I already answered in 0/2, let me quote myself:
Do you mean cstime/cutime/c* accounting?
Firstly it is not clear what makes child_reaper special in _this_ sense, but
this doesn't matter at all.
The auotoreaping/EXIT_DEAD children are not accounted, only wait_task_zombie()
accumulates these counters. (just in case, accounting in __exit_signal() is
another thing).
> - We won't wait for an injected process in a pid namespace,
> or a processes debugged with gdb to be reaped before the pid
> init process exits if we don't wait.
Yes, and I do not see why this is bad, but this is off-topic.
Again, lets discuss this in another thread.
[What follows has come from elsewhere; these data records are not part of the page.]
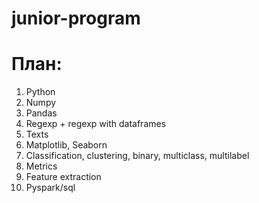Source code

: # junior-program

# План:
1. Python
2. Numpy
3. Pandas
4. Regexp + regexp with dataframes
5. Texts
6. Matplotlib, Seaborn
7. Classification, clustering, binary, multiclass, multilabel
8. Metrics
9. Feature extraction
10. Pyspark/sql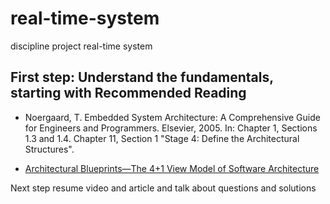# real-time-system
 discipline project real-time system

## First step: Understand the fundamentals, starting with Recommended Reading

- Noergaard, T. Embedded System Architecture: A Comprehensive Guide for Engineers and Programmers. Elsevier, 2005.
In: Chapter 1, Sections 1.3 and 1.4. Chapter 11, Section 1 "Stage 4: Define the Architectural Structures".

- [Architectural Blueprints—The 4+1 View Model of Software Architecture](../../resources/4+1view-architecture.pdf)

Next step resume video and article and talk about questions and solutions
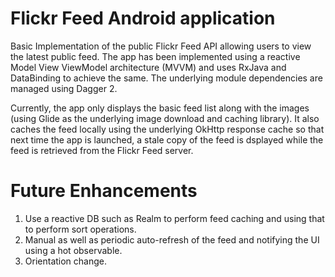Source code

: # Flickr Feed Android application

Basic Implementation of the public Flickr Feed API allowing users to view the latest public feed. The app has been implemented using a reactive Model View ViewModel architecture (MVVM) and uses RxJava and DataBinding to achieve the same. The underlying module dependencies are managed using Dagger 2.

Currently, the app only displays the basic feed list along with the images (using Glide as the underlying image download and caching library). It also caches the feed locally using the underlying OkHttp response cache so that next time the app is launched, a stale copy of the feed is dsplayed while the feed is retrieved from the Flickr Feed server.

# Future Enhancements
1. Use a reactive DB such as Realm to perform feed caching and using that to perform sort operations.
2. Manual as well as periodic auto-refresh of the feed and notifying the UI using a hot observable.
3. Orientation change.
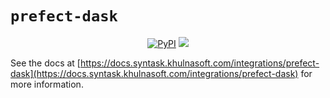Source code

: # `prefect-dask`

<p align="center">
    <a href="https://pypi.python.org/pypi/prefect-dask/" alt="PyPI version">
        <img alt="PyPI" src="https://img.shields.io/pypi/v/prefect-dask?color=26272B&labelColor=090422"></a>
    <a href="https://pepy.tech/badge/prefect-dask/" alt="Downloads">
        <img src="https://img.shields.io/pypi/dm/prefect-dask?color=26272B&labelColor=090422" /></a>
</p>

See the docs at [https://docs.syntask.khulnasoft.com/integrations/prefect-dask](https://docs.syntask.khulnasoft.com/integrations/prefect-dask) for more information.
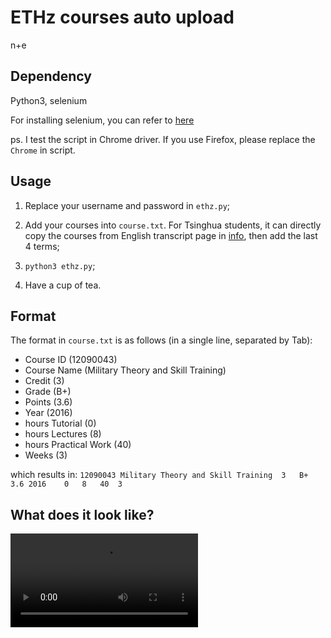# ETHz courses auto upload

n+e

## Dependency

Python3, selenium

For installing selenium, you can refer to [here](https://morvanzhou.github.io/tutorials/data-manipulation/scraping/5-01-selenium/)

ps. I test the script in Chrome driver. If you use Firefox, please replace the `Chrome` in script.

## Usage

1. Replace your username and password in `ethz.py`;

2. Add your courses into `course.txt`. For Tsinghua students, it can directly copy the courses from English transcript page in [info](http://zhjw.cic.tsinghua.edu.cn/cj.cjCjbAll.do?m=bks_cjdcx&cjdlx=yw), then add the last 4 terms;

3. `python3 ethz.py`;

4. Have a cup of tea.

## Format

The format in `course.txt` is as follows (in a single line, separated by Tab):

- Course ID (12090043)
- Course Name (Military Theory and Skill Training)
- Credit (3)
- Grade (B+)
- Points (3.6)
- Year (2016)
- hours Tutorial (0)
- hours Lectures (8)
- hours Practical Work (40)
- Weeks (3)

which results in: `12090043	Military Theory and Skill Training	3	B+	3.6	2016	0	8	40	3`

## What does it look like?

<video src="http://ml.cs.tsinghua.edu.cn/~jiayi/video/ethz.mov" controls="controls"> 您的浏览器不支持video 标签。 </video>
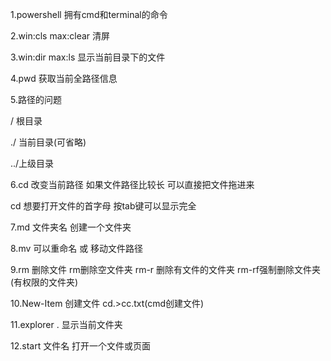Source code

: 1.powershell 拥有cmd和terminal的命令

2.win:cls max:clear  清屏

3.win:dir max:ls   显示当前目录下的文件 

4.pwd 获取当前全路径信息

5.路径的问题

/ 根目录

./ 当前目录(可省略)

../上级目录

6.cd 改变当前路径  如果文件路径比较长 可以直接把文件拖进来

cd 想要打开文件的首字母 按tab键可以显示完全

7.md 文件夹名 创建一个文件夹

8.mv 可以重命名 或  移动文件路径

9.rm 删除文件 rm删除空文件夹 rm-r 删除有文件的文件夹 rm-rf强制删除文件夹(有权限的文件夹)

10.New-Item 创建文件  cd.>cc.txt(cmd创建文件)

11.explorer .  显示当前文件夹

12.start 文件名 打开一个文件或页面 
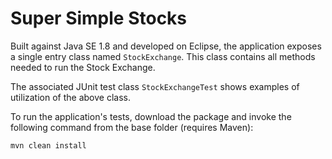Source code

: # Super Simple Stocks

Built against Java SE 1.8 and developed on Eclipse, the application exposes a single entry class named <code>StockExchange</code>. This class contains all methods needed to run the Stock Exchange.

The associated JUnit test class <code>StockExchangeTest</code> shows examples of utilization of the above class.

To run the application's tests, download the package and invoke the following command from the base folder (requires Maven):

    mvn clean install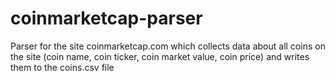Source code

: # coinmarketcap-parser
Parser for the site coinmarketcap.com which collects data about all coins on the site (coin name, coin ticker, coin market value, coin price) and writes them to the coins.csv file

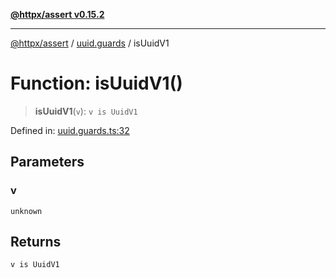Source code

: [**@httpx/assert v0.15.2**](../../README.md)

***

[@httpx/assert](../../README.md) / [uuid.guards](../README.md) / isUuidV1

# Function: isUuidV1()

> **isUuidV1**(`v`): `v is UuidV1`

Defined in: [uuid.guards.ts:32](https://github.com/belgattitude/httpx/blob/8fd1b2a11c89b6d4d436a81e516da107a812f824/packages/assert/src/uuid.guards.ts#L32)

## Parameters

### v

`unknown`

## Returns

`v is UuidV1`
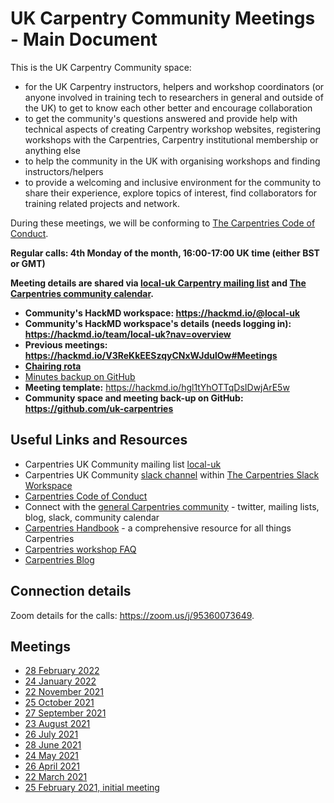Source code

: # UK Carpentry Community Meetings - Main Document

This is the UK Carpentry Community space:
- for the UK Carpentry instructors, helpers and workshop coordinators (or anyone involved in training tech to researchers in general and outside of the UK) to get to know each other better and encourage collaboration
- to get the community's questions answered and provide help with technical aspects of creating Carpentry workshop websites, registering workshops with the Carpentries, Carpentry institutional membership or anything else 
- to help the community in the UK with organising workshops and finding instructors/helpers
- to provide a welcoming and inclusive environment for the community to share their experience, explore topics of interest, find collaborators for training related projects and network.

During these meetings, we will be conforming to [The Carpentries Code of Conduct](https://docs.carpentries.org/topic_folders/policies/code-of-conduct.html).

**Regular calls: 4th Monday of the month, 16:00-17:00 UK time (either BST or GMT)**

**Meeting details are shared via [local-uk Carpentry mailing list](https://carpentries.topicbox.com/groups/local-uk) and [The Carpentries community calendar](https://carpentries.org/community/#community-events).**

- **Community's HackMD workspace: https://hackmd.io/@local-uk** 
- **Community's HackMD workspace's details (needs logging in): https://hackmd.io/team/local-uk?nav=overview**
- **Previous meetings: https://hackmd.io/V3ReKkEESzqyCNxWJdulOw#Meetings**
- [**Chairing rota**](https://hackmd.io/@local-uk/rkPK1Si7F)
- [Minutes backup on GitHub](https://github.com/uk-carpentries/uk-carpentries/tree/main/meeting-notes)
- **Meeting template:** https://hackmd.io/hgl1tYhOTTqDsIDwjArE5w
- **Community space and meeting back-up on GitHub: https://github.com/uk-carpentries**


## Useful Links and Resources
- Carpentries UK Community mailing list [local-uk](https://carpentries.topicbox.com/groups/local-uk) 
- Carpentries UK Community [slack channel](https://swcarpentry.slack.com/archives/CLE8WUGMA) within [The Carpentries Slack Workspace](https://swc-slack-invite.herokuapp.com/)
- [Carpentries Code of Conduct](https://docs.carpentries.org/topic_folders/policies/code-of-conduct.html)
- Connect with the [general Carpentries community](https://carpentries.org/connect/) - twitter, mailing lists, blog, slack, community calendar
- [Carpentries Handbook](https://docs.carpentries.org/index.html) - a comprehensive resource for all things Carpentries 
- [Carpentries workshop FAQ](https://carpentries.org/workshop_faq/)
- [Carpentries Blog](https://carpentries.org/blog/)


## Connection details 
Zoom details for the calls: https://zoom.us/j/95360073649.

## Meetings

- [28 February 2022](https://hackmd.io/Pj-FWH9TRJqEJ4ZpemZOqg)
- [24 January 2022](https://hackmd.io/@local-uk/B1KC5LK_K)
- [22 November 2021](/b6We6To1SX6cFoP5EUEOtQ)
- [25 October 2021](https://hackmd.io/_-IGgOYIT4-Nx8LbmSxdSQ?both)
- [27 September 2021](https://hackmd.io/5T9kLlr_R1CCFLzrASMU_w)
- [23 August 2021](https://hackmd.io/hWeiTpL9QzeZUoNZJywvOw?both)
- [26 July 2021](https://hackmd.io/ulYHAwUfQ7iMZqq3h8TDiQ?both)
- [28 June 2021](https://hackmd.io/Yeo2FNMQSo-XHhF04gFGeQ?both)
- [24 May 2021](https://hackmd.io/@local-uk/HybsmU-K_)
- [26 April 2021](https://hackmd.io/rz0RkZoXQYG-XNA8zR78iw)
- [22 March 2021](https://hackmd.io/PzwiVhdER4CUwHLdZu1eDQ)
- [25 February 2021, initial meeting](https://hackmd.io/OrBvUMhuR1OqqGCrBeQIYA)


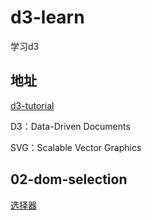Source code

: # d3-learn
学习d3

## 地址

[d3-tutorial](https://www.tutorialsteacher.com/d3js)



D3：Data-Driven Documents

SVG：Scalable Vector Graphics


## 02-dom-selection
[选择器](https://www.w3.org/TR/selectors-3/)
This patch doesn't try to
document the desired semantics, it only tries to explain why zap_pid_ns
_has_ to wait until EXIT_DEAD (and in fact EXIT_ZOMBIE) tasks go away.
> The user visible semantics go from weird to completely insane if we
> relax the rule that the init process is the last process in a pid
> namespace.
>
> I don't see anything approaching a good reason for changing the user
> space semantics.
See above.
> > @@ -190,7 +190,11 @@ void zap_pid_ns_processes(struct pid_namespace *pid_ns)
> > /* Don't allow any more processes into the pid namespace */
> > disable_pid_allocation(pid_ns);
>
> ^^^^^^^^^^^^^^^^^^^^^^^^^^^^^^^^
>
> The above line disables injections of new processes in this pid
> namespace.
Yes, sure. See below.
> > - /* Ignore SIGCHLD causing any terminated children to autoreap */
> > + /*
> > + * Ignore SIGCHLD causing any terminated children to autoreap.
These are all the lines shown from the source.